WHAT TO PRODUCE: Provide an exact reproduction of every entry.

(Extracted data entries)
__________

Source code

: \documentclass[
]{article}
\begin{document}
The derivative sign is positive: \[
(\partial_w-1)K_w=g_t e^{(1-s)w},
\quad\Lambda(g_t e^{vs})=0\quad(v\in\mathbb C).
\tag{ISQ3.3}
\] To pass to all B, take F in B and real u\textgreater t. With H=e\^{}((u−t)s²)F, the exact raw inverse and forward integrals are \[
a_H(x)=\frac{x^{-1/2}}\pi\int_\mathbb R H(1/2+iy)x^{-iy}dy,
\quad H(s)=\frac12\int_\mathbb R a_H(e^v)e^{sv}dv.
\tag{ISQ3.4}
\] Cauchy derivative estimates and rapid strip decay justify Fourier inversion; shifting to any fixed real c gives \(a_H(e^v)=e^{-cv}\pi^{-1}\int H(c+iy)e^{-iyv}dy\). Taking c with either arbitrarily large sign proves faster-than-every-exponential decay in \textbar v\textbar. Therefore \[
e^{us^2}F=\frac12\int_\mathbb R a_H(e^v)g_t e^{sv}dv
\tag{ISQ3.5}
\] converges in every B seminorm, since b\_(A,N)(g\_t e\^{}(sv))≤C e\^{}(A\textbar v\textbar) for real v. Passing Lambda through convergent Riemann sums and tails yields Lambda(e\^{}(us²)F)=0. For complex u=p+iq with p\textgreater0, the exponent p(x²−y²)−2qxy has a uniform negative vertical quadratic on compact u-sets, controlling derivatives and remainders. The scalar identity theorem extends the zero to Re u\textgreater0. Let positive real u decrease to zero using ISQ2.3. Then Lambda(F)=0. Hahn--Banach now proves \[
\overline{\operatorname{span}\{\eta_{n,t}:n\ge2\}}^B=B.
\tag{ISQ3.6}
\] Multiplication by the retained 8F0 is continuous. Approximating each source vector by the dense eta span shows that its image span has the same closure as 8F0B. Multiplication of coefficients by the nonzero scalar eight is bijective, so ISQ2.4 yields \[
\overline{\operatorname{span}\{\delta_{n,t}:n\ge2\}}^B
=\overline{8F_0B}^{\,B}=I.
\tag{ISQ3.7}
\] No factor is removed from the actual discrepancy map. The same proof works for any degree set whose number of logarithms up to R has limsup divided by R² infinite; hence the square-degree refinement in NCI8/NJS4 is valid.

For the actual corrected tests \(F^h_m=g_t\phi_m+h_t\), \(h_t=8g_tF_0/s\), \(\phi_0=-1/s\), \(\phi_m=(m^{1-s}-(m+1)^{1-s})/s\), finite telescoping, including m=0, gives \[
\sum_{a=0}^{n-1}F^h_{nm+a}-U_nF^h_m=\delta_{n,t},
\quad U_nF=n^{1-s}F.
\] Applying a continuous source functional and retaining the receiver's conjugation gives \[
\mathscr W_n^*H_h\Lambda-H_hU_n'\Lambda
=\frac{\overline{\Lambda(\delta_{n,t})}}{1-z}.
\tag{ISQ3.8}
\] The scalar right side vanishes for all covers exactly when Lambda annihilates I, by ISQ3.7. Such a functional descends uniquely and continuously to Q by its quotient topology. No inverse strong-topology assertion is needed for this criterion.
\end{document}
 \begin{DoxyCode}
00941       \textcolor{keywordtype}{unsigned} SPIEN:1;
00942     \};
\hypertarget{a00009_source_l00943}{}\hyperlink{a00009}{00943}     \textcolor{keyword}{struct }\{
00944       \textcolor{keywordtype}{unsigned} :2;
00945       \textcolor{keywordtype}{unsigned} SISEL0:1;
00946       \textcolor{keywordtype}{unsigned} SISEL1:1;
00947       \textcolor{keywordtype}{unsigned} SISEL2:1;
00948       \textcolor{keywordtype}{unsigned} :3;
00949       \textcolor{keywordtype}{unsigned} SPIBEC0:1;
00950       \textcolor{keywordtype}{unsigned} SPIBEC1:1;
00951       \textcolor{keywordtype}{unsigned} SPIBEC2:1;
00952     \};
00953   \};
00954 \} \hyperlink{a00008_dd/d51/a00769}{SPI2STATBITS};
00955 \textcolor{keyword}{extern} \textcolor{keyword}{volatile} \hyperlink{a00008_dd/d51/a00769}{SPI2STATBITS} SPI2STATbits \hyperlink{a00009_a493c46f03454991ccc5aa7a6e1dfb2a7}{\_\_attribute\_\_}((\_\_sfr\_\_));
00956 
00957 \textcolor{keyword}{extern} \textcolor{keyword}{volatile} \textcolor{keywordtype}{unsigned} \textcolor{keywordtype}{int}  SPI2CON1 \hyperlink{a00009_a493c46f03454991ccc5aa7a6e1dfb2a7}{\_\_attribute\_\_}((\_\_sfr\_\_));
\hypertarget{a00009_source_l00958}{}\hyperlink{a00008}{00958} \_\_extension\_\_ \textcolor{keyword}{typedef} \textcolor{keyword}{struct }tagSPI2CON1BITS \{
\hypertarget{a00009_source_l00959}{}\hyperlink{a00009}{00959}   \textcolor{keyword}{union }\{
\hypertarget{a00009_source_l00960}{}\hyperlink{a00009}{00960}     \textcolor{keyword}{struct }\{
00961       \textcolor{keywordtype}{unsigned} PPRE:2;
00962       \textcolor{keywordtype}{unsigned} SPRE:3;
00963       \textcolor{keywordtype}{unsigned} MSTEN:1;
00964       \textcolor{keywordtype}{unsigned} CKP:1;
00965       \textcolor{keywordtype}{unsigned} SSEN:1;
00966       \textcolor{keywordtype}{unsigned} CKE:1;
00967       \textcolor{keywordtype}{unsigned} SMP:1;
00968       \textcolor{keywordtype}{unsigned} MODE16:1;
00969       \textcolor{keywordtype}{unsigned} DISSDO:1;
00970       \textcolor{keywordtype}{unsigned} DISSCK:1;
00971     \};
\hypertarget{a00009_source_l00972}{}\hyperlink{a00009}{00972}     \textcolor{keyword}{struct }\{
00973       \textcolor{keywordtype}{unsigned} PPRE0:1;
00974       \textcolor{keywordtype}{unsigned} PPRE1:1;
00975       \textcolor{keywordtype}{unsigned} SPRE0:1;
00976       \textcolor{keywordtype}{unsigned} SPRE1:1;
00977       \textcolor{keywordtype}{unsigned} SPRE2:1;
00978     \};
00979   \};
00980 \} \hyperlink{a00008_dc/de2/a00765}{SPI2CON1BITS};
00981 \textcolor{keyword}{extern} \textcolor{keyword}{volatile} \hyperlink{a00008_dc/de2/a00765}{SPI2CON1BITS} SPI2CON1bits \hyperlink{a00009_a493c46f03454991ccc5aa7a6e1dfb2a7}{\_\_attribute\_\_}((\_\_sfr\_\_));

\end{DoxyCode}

__________

ANSWER BOX:
Source code

: \documentclass[
]{article}
\begin{document}
The derivative sign is positive: \[
(\partial_w-1)K_w=g_t e^{(1-s)w},
\quad\Lambda(g_t e^{vs})=0\quad(v\in\mathbb C).
\tag{ISQ3.3}
\] To pass to all B, take F in B and real u\textgreater t. With H=e\^{}((u−t)s²)F, the exact raw inverse and forward integrals are \[
a_H(x)=\frac{x^{-1/2}}\pi\int_\mathbb R H(1/2+iy)x^{-iy}dy,
\quad H(s)=\frac12\int_\mathbb R a_H(e^v)e^{sv}dv.
\tag{ISQ3.4}
\] Cauchy derivative estimates and rapid strip decay justify Fourier inversion; shifting to any fixed real c gives \(a_H(e^v)=e^{-cv}\pi^{-1}\int H(c+iy)e^{-iyv}dy\). Taking c with either arbitrarily large sign proves faster-than-every-exponential decay in \textbar v\textbar. Therefore \[
e^{us^2}F=\frac12\int_\mathbb R a_H(e^v)g_t e^{sv}dv
\tag{ISQ3.5}
\] converges in every B seminorm, since b\_(A,N)(g\_t e\^{}(sv))≤C e\^{}(A\textbar v\textbar) for real v. Passing Lambda through convergent Riemann sums and tails yields Lambda(e\^{}(us²)F)=0. For complex u=p+iq with p\textgreater0, the exponent p(x²−y²)−2qxy has a uniform negative vertical quadratic on compact u-sets, controlling derivatives and remainders. The scalar identity theorem extends the zero to Re u\textgreater0. Let positive real u decrease to zero using ISQ2.3. Then Lambda(F)=0. Hahn--Banach now proves \[
\overline{\operatorname{span}\{\eta_{n,t}:n\ge2\}}^B=B.
\tag{ISQ3.6}
\] Multiplication by the retained 8F0 is continuous. Approximating each source vector by the dense eta span shows that its image span has the same closure as 8F0B. Multiplication of coefficients by the nonzero scalar eight is bijective, so ISQ2.4 yields \[
\overline{\operatorname{span}\{\delta_{n,t}:n\ge2\}}^B
=\overline{8F_0B}^{\,B}=I.
\tag{ISQ3.7}
\] No factor is removed from the actual discrepancy map. The same proof works for any degree set whose number of logarithms up to R has limsup divided by R² infinite; hence the square-degree refinement in NCI8/NJS4 is valid.

For the actual corrected tests \(F^h_m=g_t\phi_m+h_t\), \(h_t=8g_tF_0/s\), \(\phi_0=-1/s\), \(\phi_m=(m^{1-s}-(m+1)^{1-s})/s\), finite telescoping, including m=0, gives \[
\sum_{a=0}^{n-1}F^h_{nm+a}-U_nF^h_m=\delta_{n,t},
\quad U_nF=n^{1-s}F.
\] Applying a continuous source functional and retaining the receiver's conjugation gives \[
\mathscr W_n^*H_h\Lambda-H_hU_n'\Lambda
=\frac{\overline{\Lambda(\delta_{n,t})}}{1-z}.
\tag{ISQ3.8}
\] The scalar right side vanishes for all covers exactly when Lambda annihilates I, by ISQ3.7. Such a functional descends uniquely and continuously to Q by its quotient topology. No inverse strong-topology assertion is needed for this criterion.
\end{document}
 \begin{DoxyCode}
00941       \textcolor{keywordtype}{unsigned} SPIEN:1;
00942     \};
\hypertarget{a00009_source_l00943}{}\hyperlink{a00009}{00943}     \textcolor{keyword}{struct }\{
00944       \textcolor{keywordtype}{unsigned} :2;
00945       \textcolor{keywordtype}{unsigned} SISEL0:1;
00946       \textcolor{keywordtype}{unsigned} SISEL1:1;
00947       \textcolor{keywordtype}{unsigned} SISEL2:1;
00948       \textcolor{keywordtype}{unsigned} :3;
00949       \textcolor{keywordtype}{unsigned} SPIBEC0:1;
00950       \textcolor{keywordtype}{unsigned} SPIBEC1:1;
00951       \textcolor{keywordtype}{unsigned} SPIBEC2:1;
00952     \};
00953   \};
00954 \} \hyperlink{a00008_dd/d51/a00769}{SPI2STATBITS};
00955 \textcolor{keyword}{extern} \textcolor{keyword}{volatile} \hyperlink{a00008_dd/d51/a00769}{SPI2STATBITS} SPI2STATbits \hyperlink{a00009_a493c46f03454991ccc5aa7a6e1dfb2a7}{\_\_attribute\_\_}((\_\_sfr\_\_));
00956 
00957 \textcolor{keyword}{extern} \textcolor{keyword}{volatile} \textcolor{keywordtype}{unsigned} \textcolor{keywordtype}{int}  SPI2CON1 \hyperlink{a00009_a493c46f03454991ccc5aa7a6e1dfb2a7}{\_\_attribute\_\_}((\_\_sfr\_\_));
\hypertarget{a00009_source_l00958}{}\hyperlink{a00008}{00958} \_\_extension\_\_ \textcolor{keyword}{typedef} \textcolor{keyword}{struct }tagSPI2CON1BITS \{
\hypertarget{a00009_source_l00959}{}\hyperlink{a00009}{00959}   \textcolor{keyword}{union }\{
\hypertarget{a00009_source_l00960}{}\hyperlink{a00009}{00960}     \textcolor{keyword}{struct }\{
00961       \textcolor{keywordtype}{unsigned} PPRE:2;
00962       \textcolor{keywordtype}{unsigned} SPRE:3;
00963       \textcolor{keywordtype}{unsigned} MSTEN:1;
00964       \textcolor{keywordtype}{unsigned} CKP:1;
00965       \textcolor{keywordtype}{unsigned} SSEN:1;
00966       \textcolor{keywordtype}{unsigned} CKE:1;
00967       \textcolor{keywordtype}{unsigned} SMP:1;
00968       \textcolor{keywordtype}{unsigned} MODE16:1;
00969       \textcolor{keywordtype}{unsigned} DISSDO:1;
00970       \textcolor{keywordtype}{unsigned} DISSCK:1;
00971     \};
\hypertarget{a00009_source_l00972}{}\hyperlink{a00009}{00972}     \textcolor{keyword}{struct }\{
00973       \textcolor{keywordtype}{unsigned} PPRE0:1;
00974       \textcolor{keywordtype}{unsigned} PPRE1:1;
00975       \textcolor{keywordtype}{unsigned} SPRE0:1;
00976       \textcolor{keywordtype}{unsigned} SPRE1:1;
00977       \textcolor{keywordtype}{unsigned} SPRE2:1;
00978     \};
00979   \};
00980 \} \hyperlink{a00008_dc/de2/a00765}{SPI2CON1BITS};
00981 \textcolor{keyword}{extern} \textcolor{keyword}{volatile} \hyperlink{a00008_dc/de2/a00765}{SPI2CON1BITS} SPI2CON1bits \hyperlink{a00009_a493c46f03454991ccc5aa7a6e1dfb2a7}{\_\_attribute\_\_}((\_\_sfr\_\_));

\end{DoxyCode}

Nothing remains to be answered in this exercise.